What the task asks: Return all the lines below in which the string "render" appears.
╭─ Extracted records
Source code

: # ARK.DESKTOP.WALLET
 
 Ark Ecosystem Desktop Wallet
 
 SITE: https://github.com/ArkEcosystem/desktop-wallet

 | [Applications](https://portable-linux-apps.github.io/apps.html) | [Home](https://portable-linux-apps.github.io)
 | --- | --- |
╰─
╭─ Extracted records
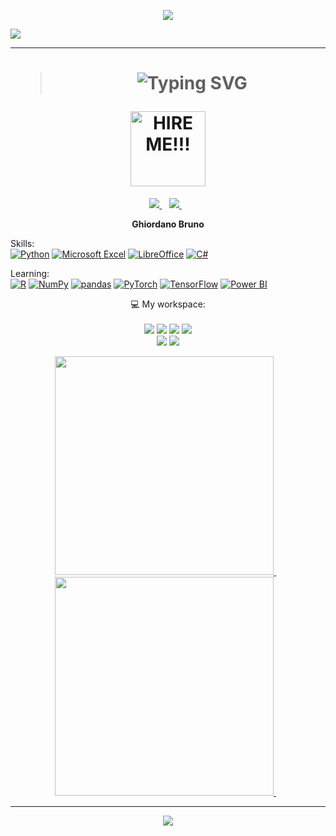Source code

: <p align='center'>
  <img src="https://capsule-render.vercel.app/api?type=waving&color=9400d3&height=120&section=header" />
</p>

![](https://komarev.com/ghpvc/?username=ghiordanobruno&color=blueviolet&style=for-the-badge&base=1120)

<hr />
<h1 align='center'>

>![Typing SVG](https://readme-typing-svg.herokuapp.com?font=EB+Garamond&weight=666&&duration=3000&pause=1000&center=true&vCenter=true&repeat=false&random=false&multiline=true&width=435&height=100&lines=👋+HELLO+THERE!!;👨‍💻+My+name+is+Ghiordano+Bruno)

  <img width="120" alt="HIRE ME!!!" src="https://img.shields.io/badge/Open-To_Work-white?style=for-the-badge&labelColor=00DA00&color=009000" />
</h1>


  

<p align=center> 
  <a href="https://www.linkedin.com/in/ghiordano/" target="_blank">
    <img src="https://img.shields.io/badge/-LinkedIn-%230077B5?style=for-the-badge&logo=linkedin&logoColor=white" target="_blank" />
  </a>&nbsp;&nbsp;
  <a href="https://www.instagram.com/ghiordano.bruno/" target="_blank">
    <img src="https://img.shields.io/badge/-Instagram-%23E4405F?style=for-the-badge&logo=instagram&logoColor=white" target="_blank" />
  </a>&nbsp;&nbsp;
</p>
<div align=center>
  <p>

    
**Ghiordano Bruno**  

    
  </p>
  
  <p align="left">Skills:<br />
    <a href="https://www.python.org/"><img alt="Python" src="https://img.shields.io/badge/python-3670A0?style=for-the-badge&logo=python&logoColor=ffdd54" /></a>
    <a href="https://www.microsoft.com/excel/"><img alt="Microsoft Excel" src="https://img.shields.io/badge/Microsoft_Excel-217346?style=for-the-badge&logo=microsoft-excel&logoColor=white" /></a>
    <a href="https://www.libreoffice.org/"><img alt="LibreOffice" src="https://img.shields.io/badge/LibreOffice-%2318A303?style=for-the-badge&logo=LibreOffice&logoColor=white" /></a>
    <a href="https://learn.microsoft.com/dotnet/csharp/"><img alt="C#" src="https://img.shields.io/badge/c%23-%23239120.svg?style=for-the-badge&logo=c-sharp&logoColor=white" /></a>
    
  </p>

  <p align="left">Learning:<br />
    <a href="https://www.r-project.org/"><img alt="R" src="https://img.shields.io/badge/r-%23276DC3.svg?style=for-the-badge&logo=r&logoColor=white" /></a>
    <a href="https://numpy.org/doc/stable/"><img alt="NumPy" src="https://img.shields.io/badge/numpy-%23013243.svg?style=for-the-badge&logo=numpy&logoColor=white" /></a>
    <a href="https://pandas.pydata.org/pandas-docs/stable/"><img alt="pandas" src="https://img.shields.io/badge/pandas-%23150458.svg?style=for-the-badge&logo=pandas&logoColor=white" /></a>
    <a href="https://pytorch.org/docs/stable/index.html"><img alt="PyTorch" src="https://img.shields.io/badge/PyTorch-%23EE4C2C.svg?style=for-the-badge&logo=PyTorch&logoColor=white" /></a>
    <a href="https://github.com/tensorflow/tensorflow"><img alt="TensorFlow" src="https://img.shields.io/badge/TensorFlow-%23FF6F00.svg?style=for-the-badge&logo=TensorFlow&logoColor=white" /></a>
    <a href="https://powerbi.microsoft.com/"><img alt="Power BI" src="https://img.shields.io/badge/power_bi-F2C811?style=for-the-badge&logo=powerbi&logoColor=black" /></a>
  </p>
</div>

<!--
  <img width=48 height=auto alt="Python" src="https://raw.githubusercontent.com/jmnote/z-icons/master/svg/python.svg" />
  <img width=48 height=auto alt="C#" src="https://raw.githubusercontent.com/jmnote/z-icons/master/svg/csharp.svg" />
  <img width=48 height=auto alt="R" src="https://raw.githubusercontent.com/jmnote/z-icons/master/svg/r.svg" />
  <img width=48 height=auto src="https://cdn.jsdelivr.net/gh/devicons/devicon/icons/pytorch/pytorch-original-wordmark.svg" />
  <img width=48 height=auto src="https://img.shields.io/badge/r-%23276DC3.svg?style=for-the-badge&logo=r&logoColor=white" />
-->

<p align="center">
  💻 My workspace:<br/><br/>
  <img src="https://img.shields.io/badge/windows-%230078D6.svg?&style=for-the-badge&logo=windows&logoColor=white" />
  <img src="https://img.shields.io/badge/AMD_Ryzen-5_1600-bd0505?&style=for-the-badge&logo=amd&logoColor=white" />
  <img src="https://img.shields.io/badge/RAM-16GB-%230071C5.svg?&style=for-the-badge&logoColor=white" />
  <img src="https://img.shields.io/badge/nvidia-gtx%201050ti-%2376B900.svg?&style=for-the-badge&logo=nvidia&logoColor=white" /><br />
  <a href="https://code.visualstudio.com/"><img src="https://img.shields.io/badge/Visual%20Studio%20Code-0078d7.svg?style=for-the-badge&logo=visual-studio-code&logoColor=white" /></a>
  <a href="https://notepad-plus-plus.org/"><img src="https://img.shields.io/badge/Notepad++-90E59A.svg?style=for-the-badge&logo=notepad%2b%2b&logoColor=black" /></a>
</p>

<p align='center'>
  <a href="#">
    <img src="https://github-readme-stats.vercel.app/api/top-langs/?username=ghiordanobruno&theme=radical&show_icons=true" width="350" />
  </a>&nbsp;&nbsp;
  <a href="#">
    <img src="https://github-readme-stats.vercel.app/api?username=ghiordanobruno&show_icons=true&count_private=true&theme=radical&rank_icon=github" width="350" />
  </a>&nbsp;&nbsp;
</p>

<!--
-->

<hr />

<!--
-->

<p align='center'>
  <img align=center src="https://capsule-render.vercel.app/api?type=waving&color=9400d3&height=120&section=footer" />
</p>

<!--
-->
╰─
Written response:
  <img src="https://capsule-render.vercel.app/api?type=waving&color=9400d3&height=120&section=header" />
  <img align=center src="https://capsule-render.vercel.app/api?type=waving&color=9400d3&height=120&section=footer" />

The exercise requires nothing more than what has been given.